Kisah Sufi Perempuan Rabi’ah Adawiyah

Diceritakan bahwa Hasan Al Bashri, Malik bin Dinar dan Tsabit Al Banani bertamu pada Rabi’ah Al-Adawiyah. Berkatalah Hasan: “Hai Rabi’ah, pilihlah seorang dari kami, karena sesungguhnya nikah itu termasuk sunnah Nabi Muhammad.”

Berkatalah Rabi’ah, Aku mempunyai beberapa pertanyaan. Barang siapa yang dapat menjawabnya aku akan kawin dengannya.”

Bertanyalah dia pada Hasan untuk pertama kalinya, “Bagaimana pendapatmu ketika Allah berfirman pada hari perjanjian, ‘Mereka semua itu di surga” dan aku tidak mempedulikan ‘Mereka semua itu di neraka’ dan akupun tidak mempedulikan. Tetapi dari golongan manakah aku kelak?” Hasan menjawab, “Aku tidak tahu.”

Bertanya lagi Rabi’ah, “Waktu malaikat membentuk tubuhku di dalam rahim ibuku, apakah aku termasuk orang yang beruntung atau orang yang celaka?” Hasan menjawab, “Aku tidak tahu.”

Rabi’ah bertanya, “Ketika dikatakan kepada seseorang, ‘Janganlah engkau takut dan jangan pula engkau bersedih lagi.’ Tetapi dikatakan pula kepada yang lain. ‘tidak ada kegembiraan bagimu lagi.’ Lalu termasuk golongan manakah aku?” Hasan menjawab, “Aku tidak tahu.”

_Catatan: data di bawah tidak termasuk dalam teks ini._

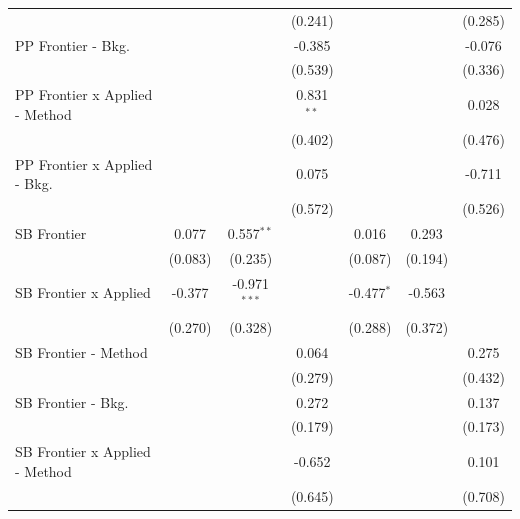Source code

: \begin{tabular}{lcccccc}
                                  &               &                & (0.241)        &              &         & (0.285)\\   
   PP Frontier - Bkg.             &               &                & -0.385         &              &         & -0.076\\   
                                  &               &                & (0.539)        &              &         & (0.336)\\   
   PP Frontier x Applied - Method &               &                & 0.831$^{**}$   &              &         & 0.028\\   
                                  &               &                & (0.402)        &              &         & (0.476)\\   
   PP Frontier x Applied - Bkg.   &               &                & 0.075          &              &         & -0.711\\   
                                  &               &                & (0.572)        &              &         & (0.526)\\   
   SB Frontier                    & 0.077         & 0.557$^{**}$   &                & 0.016        & 0.293   &   \\   
                                  & (0.083)       & (0.235)        &                & (0.087)      & (0.194) &   \\   
   SB Frontier x Applied          & -0.377        & -0.971$^{***}$ &                & -0.477$^{*}$ & -0.563  &   \\   
                                  & (0.270)       & (0.328)        &                & (0.288)      & (0.372) &   \\   
   SB Frontier - Method           &               &                & 0.064          &              &         & 0.275\\   
                                  &               &                & (0.279)        &              &         & (0.432)\\   
   SB Frontier - Bkg.             &               &                & 0.272          &              &         & 0.137\\   
                                  &               &                & (0.179)        &              &         & (0.173)\\   
   SB Frontier x Applied - Method &               &                & -0.652         &              &         & 0.101\\   
                                  &               &                & (0.645)        &              &         & (0.708)\\   

\end{tabular}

Rabi’ah bertanya lagi, “Kubur itu adalah sebuah taman-taman dari surga, atau lubang dari lubang-lubang di neraka. Bagaimana dengan kuburku?” Hasan menjawab, “Aku tidak tahu.”

Rabi’ah bertanya, “Pada hari wajah-wajah ada yang bersinar terang dan wajah-wajah yang lain gelap. Lalu bagaimanakah dengan wajahku?” Hasan menjawab, “Aku tidak tahu.”

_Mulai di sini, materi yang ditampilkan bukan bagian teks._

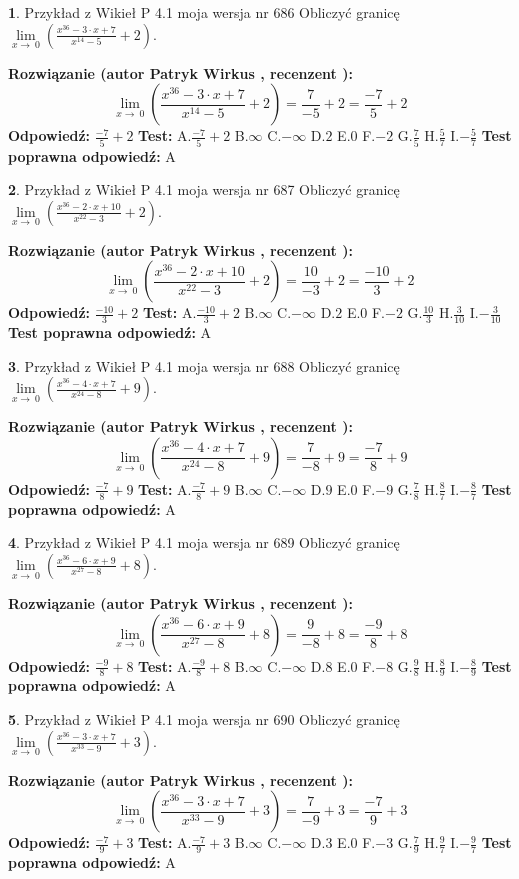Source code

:\documentclass[12pt, a4paper]{article}
\theoremstyle{definition} %
\newtheorem{zad}{}
\newcommand{\zadStart}[1]{\begin{zad}#1\newline}
\newcommand{\zadStop}{\end{zad}}
\newcommand{\rozwStart}[2]{\noindent \textbf{Rozwiązanie (autor #1 , recenzent #2): }\newline}
\newcommand{\rozwStop}{\newline}
\newcommand{\odpStart}{\noindent \textbf{Odpowiedź:}\newline}
\newcommand{\odpStop}{\newline}
\newcommand{\testStart}{\noindent \textbf{Test:}\newline}
\newcommand{\testStop}{\newline}
\newcommand{\kluczStart}{\noindent \textbf{Test poprawna odpowiedź:}\newline}
\newcommand{\kluczStop}{\newline}
\begin{document}
\zadStart{Przykład z Wikieł P 4.1 moja wersja nr 686}
Obliczyć granicę $\lim\limits_{x\to\ 0}(\frac{x^{36}-3 \cdot x +7}{x^{14}-5}+2)$.
\zadStop
\rozwStart{Patryk Wirkus}{}
$$\lim\limits_{x\to\ 0}(\frac{x^{36}-3 \cdot x +7}{x^{14}-5}+2)=\frac{7}{-5}+2=\frac{-7}{5}+2$$
\rozwStop
\odpStart
$\frac{-7}{5}+2$
\odpStop
\testStart
A.$\frac{-7}{5}+2$
B.$\infty$
C.$-\infty$
D.$2$
E.$0$
F.$-2$
G.$\frac{7}{5}$
H.$\frac{5}{7}$
I.$-\frac{5}{7}$
\testStop
\kluczStart
A
\kluczStop



\zadStart{Przykład z Wikieł P 4.1 moja wersja nr 687}
Obliczyć granicę $\lim\limits_{x\to\ 0}(\frac{x^{36}-2 \cdot x +10}{x^{22}-3}+2)$.
\zadStop
\rozwStart{Patryk Wirkus}{}
$$\lim\limits_{x\to\ 0}(\frac{x^{36}-2 \cdot x +10}{x^{22}-3}+2)=\frac{10}{-3}+2=\frac{-10}{3}+2$$
\rozwStop
\odpStart
$\frac{-10}{3}+2$
\odpStop
\testStart
A.$\frac{-10}{3}+2$
B.$\infty$
C.$-\infty$
D.$2$
E.$0$
F.$-2$
G.$\frac{10}{3}$
H.$\frac{3}{10}$
I.$-\frac{3}{10}$
\testStop
\kluczStart
A
\kluczStop



\zadStart{Przykład z Wikieł P 4.1 moja wersja nr 688}
Obliczyć granicę $\lim\limits_{x\to\ 0}(\frac{x^{36}-4 \cdot x +7}{x^{24}-8}+9)$.
\zadStop
\rozwStart{Patryk Wirkus}{}
$$\lim\limits_{x\to\ 0}(\frac{x^{36}-4 \cdot x +7}{x^{24}-8}+9)=\frac{7}{-8}+9=\frac{-7}{8}+9$$
\rozwStop
\odpStart
$\frac{-7}{8}+9$
\odpStop
\testStart
A.$\frac{-7}{8}+9$
B.$\infty$
C.$-\infty$
D.$9$
E.$0$
F.$-9$
G.$\frac{7}{8}$
H.$\frac{8}{7}$
I.$-\frac{8}{7}$
\testStop
\kluczStart
A
\kluczStop



\zadStart{Przykład z Wikieł P 4.1 moja wersja nr 689}
Obliczyć granicę $\lim\limits_{x\to\ 0}(\frac{x^{36}-6 \cdot x +9}{x^{27}-8}+8)$.
\zadStop
\rozwStart{Patryk Wirkus}{}
$$\lim\limits_{x\to\ 0}(\frac{x^{36}-6 \cdot x +9}{x^{27}-8}+8)=\frac{9}{-8}+8=\frac{-9}{8}+8$$
\rozwStop
\odpStart
$\frac{-9}{8}+8$
\odpStop
\testStart
A.$\frac{-9}{8}+8$
B.$\infty$
C.$-\infty$
D.$8$
E.$0$
F.$-8$
G.$\frac{9}{8}$
H.$\frac{8}{9}$
I.$-\frac{8}{9}$
\testStop
\kluczStart
A
\kluczStop



\zadStart{Przykład z Wikieł P 4.1 moja wersja nr 690}
Obliczyć granicę $\lim\limits_{x\to\ 0}(\frac{x^{36}-3 \cdot x +7}{x^{33}-9}+3)$.
\zadStop
\rozwStart{Patryk Wirkus}{}
$$\lim\limits_{x\to\ 0}(\frac{x^{36}-3 \cdot x +7}{x^{33}-9}+3)=\frac{7}{-9}+3=\frac{-7}{9}+3$$
\rozwStop
\odpStart
$\frac{-7}{9}+3$
\odpStop
\testStart
A.$\frac{-7}{9}+3$
B.$\infty$
C.$-\infty$
D.$3$
E.$0$
F.$-3$
G.$\frac{7}{9}$
H.$\frac{9}{7}$
I.$-\frac{9}{7}$
\testStop
\kluczStart
A
\kluczStop
\end{document}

Rabi’ah bertanya lagi, “Ketika malaikat pemanggil mengumumkan di hari kiamat, ‘Ingat, sesungguhnya Fulan bin fulan telah beruntung. Fulan bin fulan celaka.’ Lalu termasuk orang yang manakahaku ini?” Hasan menjawab, “Aku tidak tahu.”

Maka ketiga-tiganya menangis dan keluar dari rumah Rabi’ah Adawiyah.